Overall, temperatures of the Civil War veterans were higher than measurements taken in the 1970s, and, in turn, those measurements were higher than those collected in the 2000s.

“Two things impressed me,” Dr. Parsonnet said. “The magnitude of the change and that temperature has continued to decline at the same rate.”

A complicating factor for the comparisons is that the Wunderlich and Stanford data used different methods and instruments.

Human temperature can be measured in the mouth, armpit, ear or rectum. Ear and rectal temperatures tend to be half a degree higher than oral temperature. Axillary temperature, taken in the armpit, tends to be one degree lower.

Wunderlich preferred the axillary method but used a thermometer that was calibrated higher than normal, according to Dr. Mackowiak, who critiqued the work in the Journal of the American Medicine Association in 1992. (He recommended abandoning Wunderlich’s standard.)
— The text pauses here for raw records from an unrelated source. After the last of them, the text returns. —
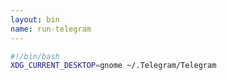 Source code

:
 ```yaml
---
layout: bin
name: run-telegram
---
```


```sh
#!/bin/bash
XDG_CURRENT_DESKTOP=gnome ~/.Telegram/Telegram
```

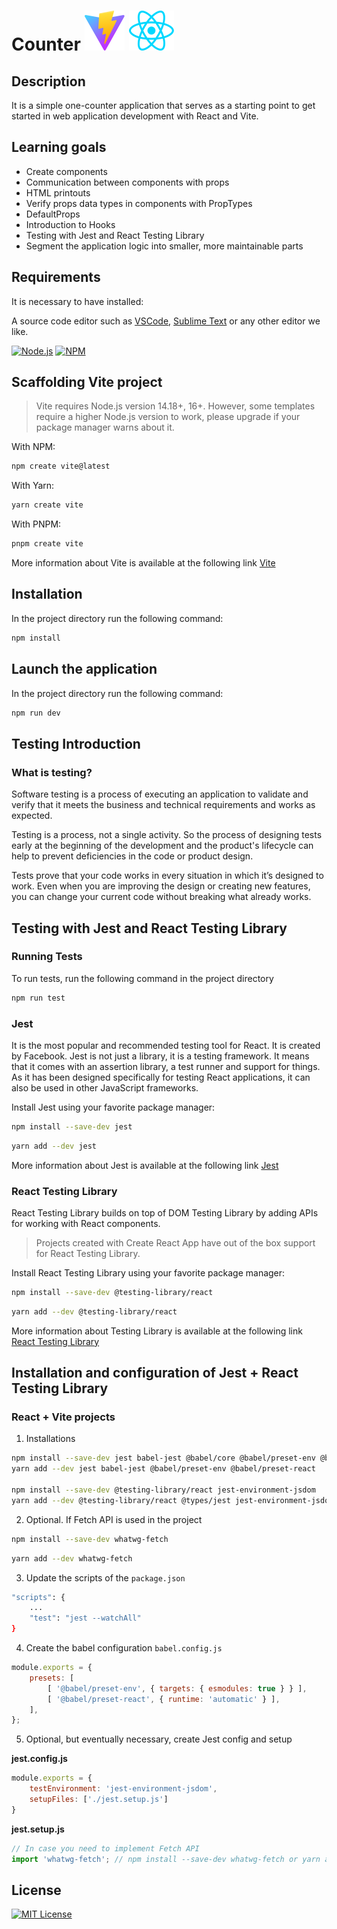 # Counter ![Vite](./src/assets/images/vite.svg) ![React](./src/assets/images/react.svg)

## Description

It is a simple one-counter application that serves as a starting point to get started in web application development with React and Vite.

## Learning goals

- Create components
- Communication between components with props
- HTML printouts
- Verify props data types in components with PropTypes
- DefaultProps
- Introduction to Hooks
- Testing with Jest and React Testing Library
- Segment the application logic into smaller, more maintainable parts

## Requirements

It is necessary to have installed:

A source code editor such as [VSCode](https://code.visualstudio.com/), [Sublime Text](https://www.sublimetext.com/) or any other editor we like.

[![Node.js](https://img.shields.io/badge/node-v18.14.1-green)](https://nodejs.org/es) [![NPM](https://img.shields.io/badge/npm-v9.3.1-red)](https://www.npmjs.com/)

## Scaffolding Vite project

> Vite requires Node.js version 14.18+, 16+. However, some templates require a higher Node.js version to work, please upgrade if your package manager warns about it.

With NPM:

```bash
npm create vite@latest
```

With Yarn:

```bash
yarn create vite
```

With PNPM:

```bash
pnpm create vite
```

More information about Vite is available at the following link [Vite](https://vitejs.dev/)

## Installation

In the project directory run the following command:

```bash
npm install
```

## Launch the application

In the project directory run the following command:

```bash
npm run dev
```

## Testing Introduction

### What is testing?

Software testing is a process of executing an application to validate and verify that it meets the business and technical requirements and works as expected.

Testing is a process, not a single activity. So the process of designing tests early at the beginning of the development and the product's lifecycle can help to prevent deficiencies in the code or product design.

Tests prove that your code works in every situation in which it’s designed to work. Even when you are improving the design or creating new features, you can change your current code without breaking what already works.

## Testing with Jest and React Testing Library

### Running Tests

To run tests, run the following command in the project directory

```bash
npm run test
```

### Jest

It is the most popular and recommended testing tool for React. It is created by Facebook. Jest is not just a library, it is a testing framework. It means that it comes with an assertion library, a test runner and support for things. As it has been designed specifically for testing React applications, it can also be used in other JavaScript frameworks.

Install Jest using your favorite package manager:

```bash
npm install --save-dev jest
```

```bash
yarn add --dev jest
```

More information about Jest is available at the following link [Jest](https://jestjs.io/)

### React Testing Library

React Testing Library builds on top of DOM Testing Library by adding APIs for working with React components.

> Projects created with Create React App have out of the box support for React Testing Library.

Install React Testing Library using your favorite package manager:

```bash
npm install --save-dev @testing-library/react
```

```bash
yarn add --dev @testing-library/react
```

More information about Testing Library is available at the following link [React Testing Library](https://testing-library.com/docs/react-testing-library/intro)

## Installation and configuration of Jest + React Testing Library

### React + Vite projects

1. Installations

```bash
npm install --save-dev jest babel-jest @babel/core @babel/preset-env @babel/preset-react
yarn add --dev jest babel-jest @babel/preset-env @babel/preset-react

npm install --save-dev @testing-library/react jest-environment-jsdom
yarn add --dev @testing-library/react @types/jest jest-environment-jsdom
```

2. Optional. If Fetch API is used in the project

```bash
npm install --save-dev whatwg-fetch
```

```bash
yarn add --dev whatwg-fetch
```

3. Update the scripts of the ```package.json```

```bash
"scripts": {
    ...
    "test": "jest --watchAll"
}
```

4. Create the babel configuration ```babel.config.js```

```js
module.exports = {
    presets: [
        [ '@babel/preset-env', { targets: { esmodules: true } } ],
        [ '@babel/preset-react', { runtime: 'automatic' } ],
    ],
};
```

5. Optional, but eventually necessary, create Jest config and setup

 __jest.config.js__

```js
module.exports = {
    testEnvironment: 'jest-environment-jsdom',
    setupFiles: ['./jest.setup.js']
}
```

__jest.setup.js__

```js
// In case you need to implement Fetch API
import 'whatwg-fetch'; // npm install --save-dev whatwg-fetch or yarn add whatwg-fetch
```

## License

[![MIT License](https://img.shields.io/badge/License-MIT-green.svg)](https://choosealicense.com/licenses/mit/)
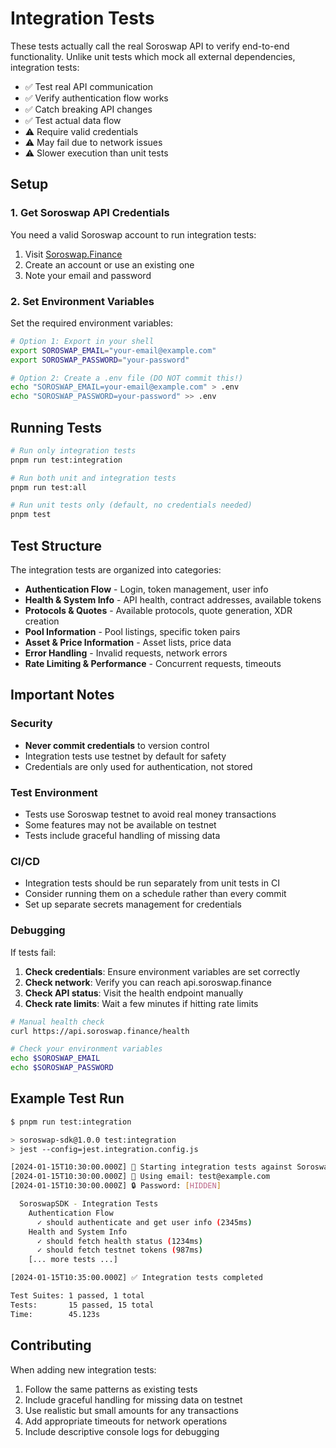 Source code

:# Integration Tests

These tests actually call the real Soroswap API to verify end-to-end functionality. Unlike unit tests which mock all external dependencies, integration tests:

- ✅ Test real API communication
- ✅ Verify authentication flow works
- ✅ Catch breaking API changes
- ✅ Test actual data flow
- ⚠️ Require valid credentials
- ⚠️ May fail due to network issues
- ⚠️ Slower execution than unit tests

## Setup

### 1. Get Soroswap API Credentials

You need a valid Soroswap account to run integration tests:

1. Visit [Soroswap.Finance](https://soroswap.finance)
2. Create an account or use an existing one
3. Note your email and password

### 2. Set Environment Variables

Set the required environment variables:

```bash
# Option 1: Export in your shell
export SOROSWAP_EMAIL="your-email@example.com"
export SOROSWAP_PASSWORD="your-password"

# Option 2: Create a .env file (DO NOT commit this!)
echo "SOROSWAP_EMAIL=your-email@example.com" > .env
echo "SOROSWAP_PASSWORD=your-password" >> .env
```

## Running Tests

```bash
# Run only integration tests
pnpm run test:integration

# Run both unit and integration tests
pnpm run test:all

# Run unit tests only (default, no credentials needed)
pnpm test
```

## Test Structure

The integration tests are organized into categories:

- **Authentication Flow** - Login, token management, user info
- **Health & System Info** - API health, contract addresses, available tokens
- **Protocols & Quotes** - Available protocols, quote generation, XDR creation
- **Pool Information** - Pool listings, specific token pairs
- **Asset & Price Information** - Asset lists, price data
- **Error Handling** - Invalid requests, network errors
- **Rate Limiting & Performance** - Concurrent requests, timeouts

## Important Notes

### Security
- **Never commit credentials** to version control
- Integration tests use testnet by default for safety
- Credentials are only used for authentication, not stored

### Test Environment
- Tests use Soroswap testnet to avoid real money transactions
- Some features may not be available on testnet
- Tests include graceful handling of missing data

### CI/CD
- Integration tests should be run separately from unit tests in CI
- Consider running them on a schedule rather than every commit
- Set up separate secrets management for credentials

### Debugging

If tests fail:

1. **Check credentials**: Ensure environment variables are set correctly
2. **Check network**: Verify you can reach api.soroswap.finance
3. **Check API status**: Visit the health endpoint manually
4. **Check rate limits**: Wait a few minutes if hitting rate limits

```bash
# Manual health check
curl https://api.soroswap.finance/health

# Check your environment variables
echo $SOROSWAP_EMAIL
echo $SOROSWAP_PASSWORD
```

## Example Test Run

```bash
$ pnpm run test:integration

> soroswap-sdk@1.0.0 test:integration
> jest --config=jest.integration.config.js

[2024-01-15T10:30:00.000Z] 🚀 Starting integration tests against Soroswap API...
[2024-01-15T10:30:00.000Z] 📧 Using email: test@example.com
[2024-01-15T10:30:00.000Z] 🔒 Password: [HIDDEN]

  SoroswapSDK - Integration Tests
    Authentication Flow
      ✓ should authenticate and get user info (2345ms)
    Health and System Info
      ✓ should fetch health status (1234ms)
      ✓ should fetch testnet tokens (987ms)
    [... more tests ...]

[2024-01-15T10:35:00.000Z] ✅ Integration tests completed

Test Suites: 1 passed, 1 total
Tests:       15 passed, 15 total
Time:        45.123s
```

## Contributing

When adding new integration tests:

1. Follow the same patterns as existing tests
2. Include graceful handling for missing data on testnet
3. Use realistic but small amounts for any transactions
4. Add appropriate timeouts for network operations
5. Include descriptive console logs for debugging  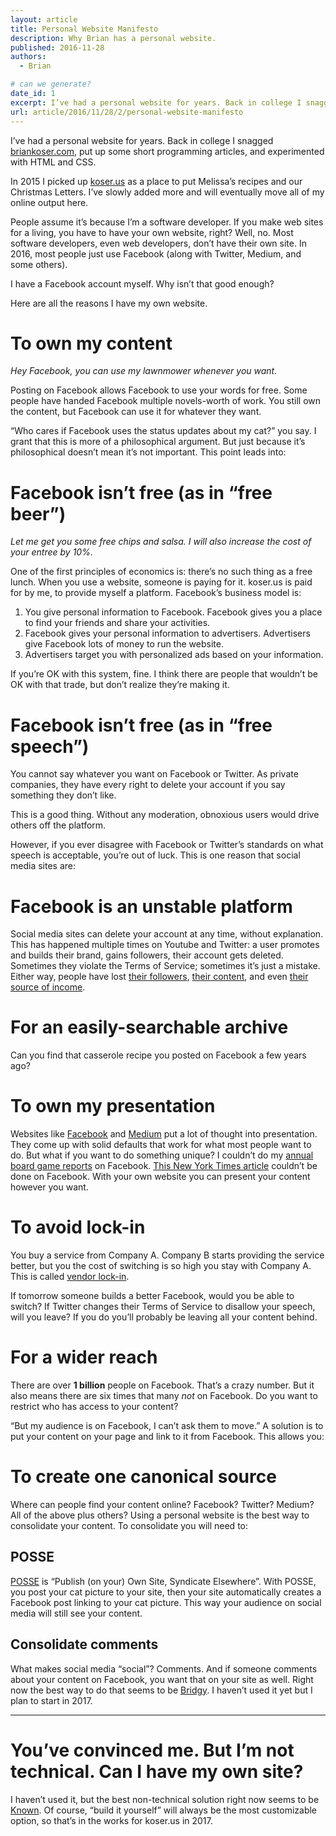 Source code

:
 ```yaml
---
layout: article
title: Personal Website Manifesto
description: Why Brian has a personal website.
published: 2016-11-28
authors:
  - Brian

# can we generate?
date_id: 1
excerpt: I’ve had a per­sonal web­site for years. Back in col­lege I snagged bri­ankoser.com, put up some short pro­gram­ming ar­ti­cles, and ex­per­i­mented with HTML and CSS.
url: article/2016/11/28/2/personal-website-manifesto
---
```

I’ve had a personal website for years. Back in college I snagged [briankoser.com](http://briankoser.com), put up some short programming articles, and experimented with HTML and CSS.

In 2015 I picked up [koser.us](http://koser.us) as a place to put Melissa’s recipes and our Christmas Letters. I’ve slowly added more and will eventually move all of my online output here.

People assume it’s because I’m a software developer. If you make web sites for a living, you have to have your own website, right? Well, no. Most software developers, even web developers, don’t have their own site. In 2016, most people just use Facebook (along with Twitter, Medium, and some others).

I have a Facebook account myself. Why isn’t that good enough?

Here are all the reasons I have my own website.

# To own my content
*Hey Facebook, you can use my lawnmower whenever you want.*

Posting on Facebook allows Facebook to use your words for free. Some people have handed Facebook multiple novels-worth of work. You still own the content, but Facebook can use it for whatever they want.

“Who cares if Facebook uses the status updates about my cat?” you say. I grant that this is more of a philosophical argument. But just because it’s philosophical doesn’t mean it’s not important. This point leads into:

# Facebook isn’t free (as in “free beer”)
*Let me get you some free chips and salsa. I will also increase the cost of your entree by 10%.*

One of the first principles of economics is: there’s no such thing as a free lunch. When you use a website, someone is paying for it. koser.us is paid for by me, to provide myself a platform. Facebook’s business model is:

1. You give personal information to Facebook. Facebook gives you a place to find your friends and share your activities.
2. Facebook gives your personal information to advertisers. Advertisers give Facebook lots of money to run the website.
3. Advertisers target you with personalized ads based on your information.

If you’re OK with this system, fine. I think there are people that wouldn’t be OK with that trade, but don’t realize they’re making it.

# Facebook isn’t free (as in “free speech”)
You cannot say whatever you want on Facebook or Twitter. As private companies, they have every right to delete your account if you say something they don’t like.

This is a good thing. Without any moderation, obnoxious users would drive others off the platform.

However, if you ever disagree with Facebook or Twitter’s standards on what speech is acceptable, you’re out of luck. This is one reason that social media sites are:

# Facebook is an unstable platform
Social media sites can delete your account at any time, without explanation. This has happened multiple times on Youtube and Twitter: a user promotes and builds their brand, gains followers, their account gets deleted. Sometimes they violate the Terms of Service; sometimes it’s just a mistake. Either way, people have lost [their followers](https://marie-antoinettequeenoffrance.blogspot.com/2015/10/why-twitter-permanently-suspended-my.html), [their content](http://www.sciencealert.com/google-has-deleted-an-artist-s-blog-with-14-years-of-his-work), and even [their source of income](https://www.maxlaumeister.com/blog/google-is-deleting-your-favorite-youtube-videos/).

# For an easily-searchable archive
Can you find that casserole recipe you posted on Facebook a few years ago?

# To own my presentation
Websites like [Facebook](http://www.positivecomputing.org/2014/03/design-for-conflict-resolution-and.html) and [Medium](https://medium.design/crafting-link-underlines-on-medium-7c03a9274f9#.syb8bp65v) put a lot of thought into presentation. They come up with solid defaults that work for what most people want to do. But what if you want to do something unique? I couldn’t do my [annual board game reports](http://koser.us/games/) on Facebook. [This New York Times article](http://www.nytimes.com/interactive/2016/08/11/magazine/isis-middle-east-arab-spring-fractured-lands.html) couldn’t be done on Facebook. With your own website you can present your content however you want.

# To avoid lock-in
You buy a service from Company A. Company B starts providing the service better, but you the cost of switching is so high you stay with Company A. This is called [vendor lock-in](https://en.m.wikipedia.org/wiki/Vendor_lock-in).

If tomorrow someone builds a better Facebook, would you be able to switch? If Twitter changes their Terms of Service to disallow your speech, will you leave? If you do you’ll probably be leaving all your content behind.

# For a wider reach
There are over **1 billion** people on Facebook. That’s a crazy number. But it also means there are six times that many *not* on Facebook. Do you want to restrict who has access to your content?

“But my audience is on Facebook, I can’t ask them to move.” A solution is to put your content on your page and link to it from Facebook. This allows you:

# To create one canonical source
Where can people find your content online? Facebook? Twitter? Medium? All of the above plus others? Using a personal website is the best way to consolidate your content. To consolidate you will need to:

## POSSE
[POSSE](https://indieweb.org/POSSE) is “Publish (on your) Own Site, Syndicate Elsewhere”. With POSSE, you post your cat picture to your site, then your site automatically creates a Facebook post linking to your cat picture. This way your audience on social media will still see your content.

## Consolidate comments
What makes social media “social”? Comments. And if someone comments about your content on Facebook, you want that on your site as well. Right now the best way to do that seems to be [Bridgy](https://brid.gy/). I haven’t used it yet but I plan to start in 2017.

<hr>

# You’ve convinced me. But I’m not technical. Can I have my own site?

I haven’t used it, but the best non-technical solution right now seems to be [Known](https://withknown.com/). Of course, “build it yourself” will always be the most customizable option, so that’s in the works for koser.us in 2017.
The methods used in Dr. Parsonnet’s data vary. The Civil War records could have included a mixture of axillary and oral temperatures taken with mercury thermometers—the researcher couldn’t tell for sure. The precision of the instruments is also unknown. The 1970s measurements used readings from oral mercury thermometers exclusively. And the data from the 2000s used digital oral instruments.

Age, time of day, physical activity and other factors, which the researchers couldn’t always account for, also affect body temperature.

Still, Dr. Parsonnet is convinced of the validity of the aggregated data.

“Wunderlich did a brilliant job,” Dr. Parsonnet said, “but people who walked into his office had tuberculosis, they had dysentery, they had bone infections that had festered their entire lives, they were exposed to infectious diseases we’ve never seen.”

For his study, he did try to measure the temperatures of healthy people, she said, but even so, life expectancy at the time was 38 years, and chronic infections such as gum disease and syphilis afflicted large portions of the population. Dr. Parsonnet suspects inflammation caused by those and other persistent maladies explains the temperature documented by Wunderlich and that a population-level change in inflammation is the most plausible explanation for a decrease in temperature.

Although he doubts the quality of data, Dr. Mackowiak finds this hypothesis persuasive.

“The conclusion is the average temperature of Americans has dropped over that time,” Dr. Mackowiak said. “If that observation is real, her explanation is very reasonable.”

Given the accumulation of evidence, Frank Rühli, director of the Institute of Evolutionary Medicine at the University of Zurich, who peer-reviewed the Stanford study, suggested the medical establishment should respond.

“Medical norms and guidelines and thresholds for interventions need to be adjusted,” Dr. Rühli said. “That is the major issue.”

This is important for researchers and physicians who need to make decisions about when and how to treat patients. But for most of us, a thermometer reading matters less than how we feel.

“If you’re sick, you’re sick,” Dr. Parsonnet said, “regardless of your temperature.”